▶ **Task goal**
What is needed is an exact transcription of every entry below, with the pictures left out.

Stored items
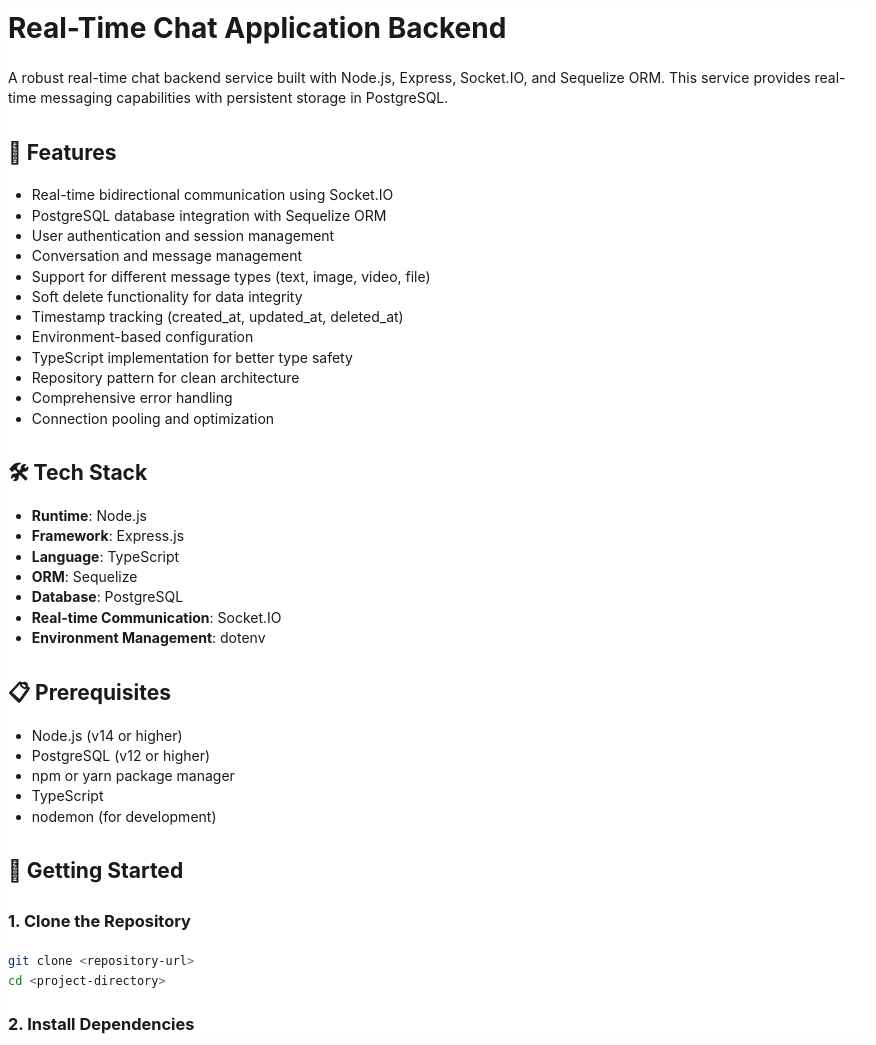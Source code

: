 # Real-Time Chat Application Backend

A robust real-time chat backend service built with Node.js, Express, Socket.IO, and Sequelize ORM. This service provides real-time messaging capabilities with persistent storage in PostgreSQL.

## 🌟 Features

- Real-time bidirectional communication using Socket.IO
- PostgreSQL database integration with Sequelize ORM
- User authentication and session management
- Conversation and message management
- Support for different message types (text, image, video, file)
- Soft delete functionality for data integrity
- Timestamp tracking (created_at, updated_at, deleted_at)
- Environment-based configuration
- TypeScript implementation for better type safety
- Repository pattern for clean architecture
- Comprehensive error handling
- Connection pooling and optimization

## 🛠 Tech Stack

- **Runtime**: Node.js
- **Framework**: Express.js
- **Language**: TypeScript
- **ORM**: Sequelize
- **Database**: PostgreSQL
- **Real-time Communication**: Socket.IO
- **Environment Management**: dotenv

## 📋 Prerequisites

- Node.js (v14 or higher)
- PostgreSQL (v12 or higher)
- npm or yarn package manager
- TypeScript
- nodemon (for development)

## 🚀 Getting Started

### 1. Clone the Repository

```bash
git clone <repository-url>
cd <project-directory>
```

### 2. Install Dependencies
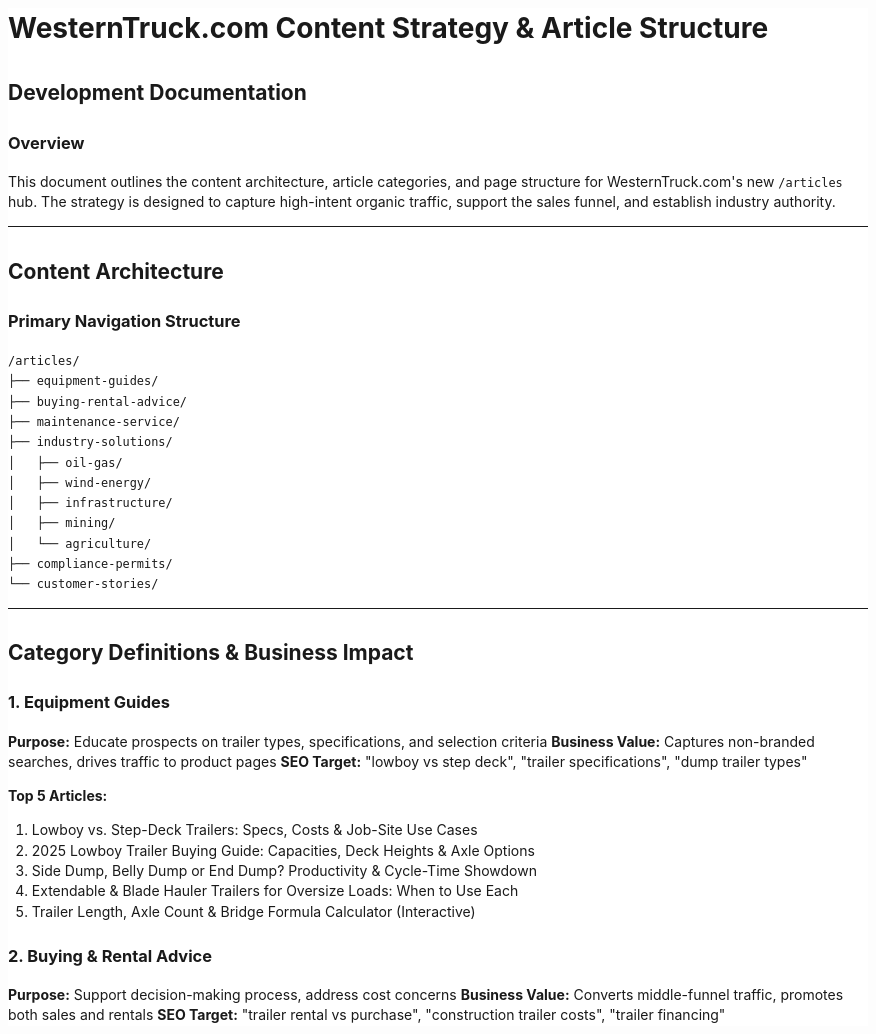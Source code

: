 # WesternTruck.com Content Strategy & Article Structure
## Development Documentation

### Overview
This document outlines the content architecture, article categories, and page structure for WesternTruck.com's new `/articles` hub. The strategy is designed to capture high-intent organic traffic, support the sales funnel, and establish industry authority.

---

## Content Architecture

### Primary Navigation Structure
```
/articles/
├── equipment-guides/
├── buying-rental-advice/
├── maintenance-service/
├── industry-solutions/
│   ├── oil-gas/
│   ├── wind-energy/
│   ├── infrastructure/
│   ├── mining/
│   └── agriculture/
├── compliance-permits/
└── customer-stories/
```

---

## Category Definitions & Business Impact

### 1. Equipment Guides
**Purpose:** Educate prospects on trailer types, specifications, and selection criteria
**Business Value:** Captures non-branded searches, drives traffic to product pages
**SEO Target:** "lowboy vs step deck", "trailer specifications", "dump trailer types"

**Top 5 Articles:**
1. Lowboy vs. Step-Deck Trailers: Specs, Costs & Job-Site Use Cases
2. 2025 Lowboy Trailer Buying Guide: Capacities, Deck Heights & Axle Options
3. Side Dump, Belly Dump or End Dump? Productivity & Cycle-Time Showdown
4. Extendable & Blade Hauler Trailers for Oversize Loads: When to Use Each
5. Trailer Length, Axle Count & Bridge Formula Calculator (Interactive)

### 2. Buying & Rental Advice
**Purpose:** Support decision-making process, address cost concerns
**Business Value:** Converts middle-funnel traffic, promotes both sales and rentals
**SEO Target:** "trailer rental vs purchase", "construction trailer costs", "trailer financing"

▶ **Output for this task**
Source code

: # Real-Time Chat Application Backend

A robust real-time chat backend service built with Node.js, Express, Socket.IO, and Sequelize ORM. This service provides real-time messaging capabilities with persistent storage in PostgreSQL.

## 🌟 Features

- Real-time bidirectional communication using Socket.IO
- PostgreSQL database integration with Sequelize ORM
- User authentication and session management
- Conversation and message management
- Support for different message types (text, image, video, file)
- Soft delete functionality for data integrity
- Timestamp tracking (created_at, updated_at, deleted_at)
- Environment-based configuration
- TypeScript implementation for better type safety
- Repository pattern for clean architecture
- Comprehensive error handling
- Connection pooling and optimization

## 🛠 Tech Stack

- **Runtime**: Node.js
- **Framework**: Express.js
- **Language**: TypeScript
- **ORM**: Sequelize
- **Database**: PostgreSQL
- **Real-time Communication**: Socket.IO
- **Environment Management**: dotenv

## 📋 Prerequisites

- Node.js (v14 or higher)
- PostgreSQL (v12 or higher)
- npm or yarn package manager
- TypeScript
- nodemon (for development)

## 🚀 Getting Started

### 1. Clone the Repository

```bash
git clone <repository-url>
cd <project-directory>
```

### 2. Install Dependencies
Source code

: # WesternTruck.com Content Strategy & Article Structure
## Development Documentation

### Overview
This document outlines the content architecture, article categories, and page structure for WesternTruck.com's new `/articles` hub. The strategy is designed to capture high-intent organic traffic, support the sales funnel, and establish industry authority.

---

## Content Architecture

### Primary Navigation Structure
```
/articles/
├── equipment-guides/
├── buying-rental-advice/
├── maintenance-service/
├── industry-solutions/
│   ├── oil-gas/
│   ├── wind-energy/
│   ├── infrastructure/
│   ├── mining/
│   └── agriculture/
├── compliance-permits/
└── customer-stories/
```

---

## Category Definitions & Business Impact

### 1. Equipment Guides
**Purpose:** Educate prospects on trailer types, specifications, and selection criteria
**Business Value:** Captures non-branded searches, drives traffic to product pages
**SEO Target:** "lowboy vs step deck", "trailer specifications", "dump trailer types"

**Top 5 Articles:**
1. Lowboy vs. Step-Deck Trailers: Specs, Costs & Job-Site Use Cases
2. 2025 Lowboy Trailer Buying Guide: Capacities, Deck Heights & Axle Options
3. Side Dump, Belly Dump or End Dump? Productivity & Cycle-Time Showdown
4. Extendable & Blade Hauler Trailers for Oversize Loads: When to Use Each
5. Trailer Length, Axle Count & Bridge Formula Calculator (Interactive)

### 2. Buying & Rental Advice
**Purpose:** Support decision-making process, address cost concerns
**Business Value:** Converts middle-funnel traffic, promotes both sales and rentals
**SEO Target:** "trailer rental vs purchase", "construction trailer costs", "trailer financing"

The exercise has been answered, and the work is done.